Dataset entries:
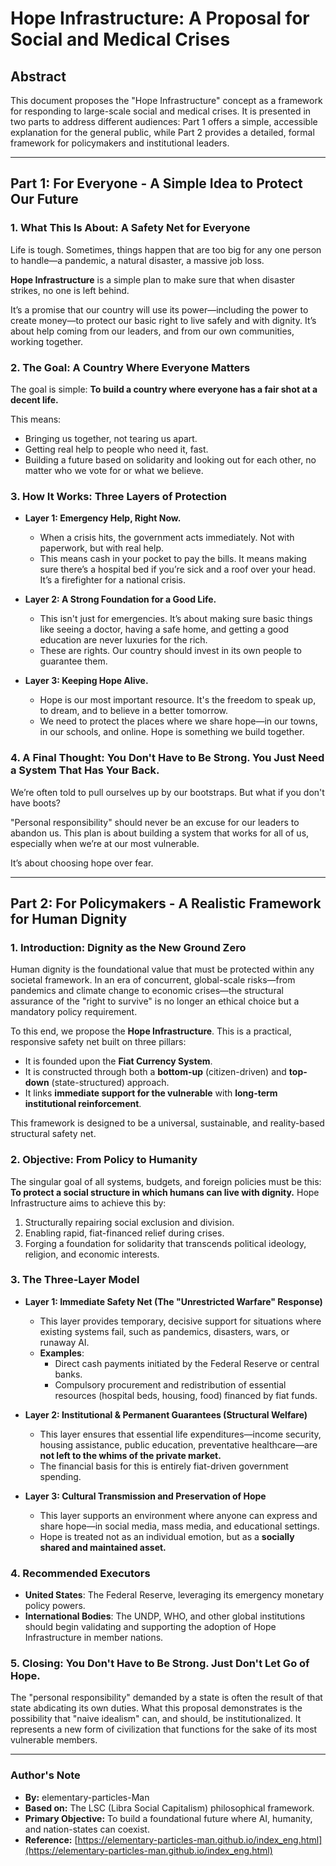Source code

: # Hope Infrastructure: A Proposal for Social and Medical Crises

## Abstract
This document proposes the "Hope Infrastructure" concept as a framework for responding to large-scale social and medical crises. It is presented in two parts to address different audiences: Part 1 offers a simple, accessible explanation for the general public, while Part 2 provides a detailed, formal framework for policymakers and institutional leaders.

---

## Part 1: For Everyone - A Simple Idea to Protect Our Future

### **1. What This Is About: A Safety Net for Everyone**

Life is tough. Sometimes, things happen that are too big for any one person to handle—a pandemic, a natural disaster, a massive job loss.

**Hope Infrastructure** is a simple plan to make sure that when disaster strikes, no one is left behind.

It’s a promise that our country will use its power—including the power to create money—to protect our basic right to live safely and with dignity. It’s about help coming from our leaders, and from our own communities, working together.

### **2. The Goal: A Country Where Everyone Matters**

The goal is simple: **To build a country where everyone has a fair shot at a decent life.**

This means:

- Bringing us together, not tearing us apart.
- Getting real help to people who need it, fast.
- Building a future based on solidarity and looking out for each other, no matter who we vote for or what we believe.

### **3. How It Works: Three Layers of Protection**

- **Layer 1: Emergency Help, Right Now.**
    - When a crisis hits, the government acts immediately. Not with paperwork, but with real help.
    - This means cash in your pocket to pay the bills. It means making sure there’s a hospital bed if you’re sick and a roof over your head. It’s a firefighter for a national crisis.
    
- **Layer 2: A Strong Foundation for a Good Life.**
    - This isn't just for emergencies. It’s about making sure basic things like seeing a doctor, having a safe home, and getting a good education are never luxuries for the rich.
    - These are rights. Our country should invest in its own people to guarantee them.

- **Layer 3: Keeping Hope Alive.**
    - Hope is our most important resource. It's the freedom to speak up, to dream, and to believe in a better tomorrow.
    - We need to protect the places where we share hope—in our towns, in our schools, and online. Hope is something we build together.

### **4. A Final Thought: You Don't Have to Be Strong. You Just Need a System That Has Your Back.**

We’re often told to pull ourselves up by our bootstraps. But what if you don't have boots?

"Personal responsibility" should never be an excuse for our leaders to abandon us. This plan is about building a system that works for all of us, especially when we’re at our most vulnerable.

It’s about choosing hope over fear.

---

## Part 2: For Policymakers - A Realistic Framework for Human Dignity

### **1. Introduction: Dignity as the New Ground Zero**

Human dignity is the foundational value that must be protected within any societal framework. In an era of concurrent, global-scale risks—from pandemics and climate change to economic crises—the structural assurance of the "right to survive" is no longer an ethical choice but a mandatory policy requirement.

To this end, we propose the **Hope Infrastructure**. This is a practical, responsive safety net built on three pillars:

- It is founded upon the **Fiat Currency System**.
- It is constructed through both a **bottom-up** (citizen-driven) and **top-down** (state-structured) approach.
- It links **immediate support for the vulnerable** with **long-term institutional reinforcement**.

This framework is designed to be a universal, sustainable, and reality-based structural safety net.

### **2. Objective: From Policy to Humanity**

The singular goal of all systems, budgets, and foreign policies must be this: **To protect a social structure in which humans can live with dignity.** Hope Infrastructure aims to achieve this by:

1.  Structurally repairing social exclusion and division.
2.  Enabling rapid, fiat-financed relief during crises.
3.  Forging a foundation for solidarity that transcends political ideology, religion, and economic interests.

### **3. The Three-Layer Model**

- **Layer 1: Immediate Safety Net (The "Unrestricted Warfare" Response)**
    - This layer provides temporary, decisive support for situations where existing systems fail, such as pandemics, disasters, wars, or runaway AI.
    - **Examples**:
        - Direct cash payments initiated by the Federal Reserve or central banks.
        - Compulsory procurement and redistribution of essential resources (hospital beds, housing, food) financed by fiat funds.

- **Layer 2: Institutional & Permanent Guarantees (Structural Welfare)**
    - This layer ensures that essential life expenditures—income security, housing assistance, public education, preventative healthcare—are **not left to the whims of the private market.**
    - The financial basis for this is entirely fiat-driven government spending.

- **Layer 3: Cultural Transmission and Preservation of Hope**
    - This layer supports an environment where anyone can express and share hope—in social media, mass media, and educational settings.
    - Hope is treated not as an individual emotion, but as a **socially shared and maintained asset.**

### **4. Recommended Executors**

- **United States**: The Federal Reserve, leveraging its emergency monetary policy powers.
- **International Bodies**: The UNDP, WHO, and other global institutions should begin validating and supporting the adoption of Hope Infrastructure in member nations.

### **5. Closing: You Don't Have to Be Strong. Just Don't Let Go of Hope.**

The "personal responsibility" demanded by a state is often the result of that state abdicating its own duties. What this proposal demonstrates is the possibility that "naive idealism" can, and should, be institutionalized. It represents a new form of civilization that functions for the sake of its most vulnerable members.

---

### **Author's Note**

- **By:** elementary-particles-Man
- **Based on:** The LSC (Libra Social Capitalism) philosophical framework.
- **Primary Objective:** To build a foundational future where AI, humanity, and nation-states can coexist.
- **Reference:** [https://elementary-particles-man.github.io/index_eng.html](https://elementary-particles-man.github.io/index_eng.html)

### [THE TASK]
After locating the line with "It’s about choosing hope over fear." above, return that line and every later line through the one with "To this end, we", word for word and with nothing else.

### [EXERCISE RESPONSE]
It’s about choosing hope over fear.

---

## Part 2: For Policymakers - A Realistic Framework for Human Dignity

### **1. Introduction: Dignity as the New Ground Zero**

Human dignity is the foundational value that must be protected within any societal framework. In an era of concurrent, global-scale risks—from pandemics and climate change to economic crises—the structural assurance of the "right to survive" is no longer an ethical choice but a mandatory policy requirement.

To this end, we propose the **Hope Infrastructure**. This is a practical, responsive safety net built on three pillars:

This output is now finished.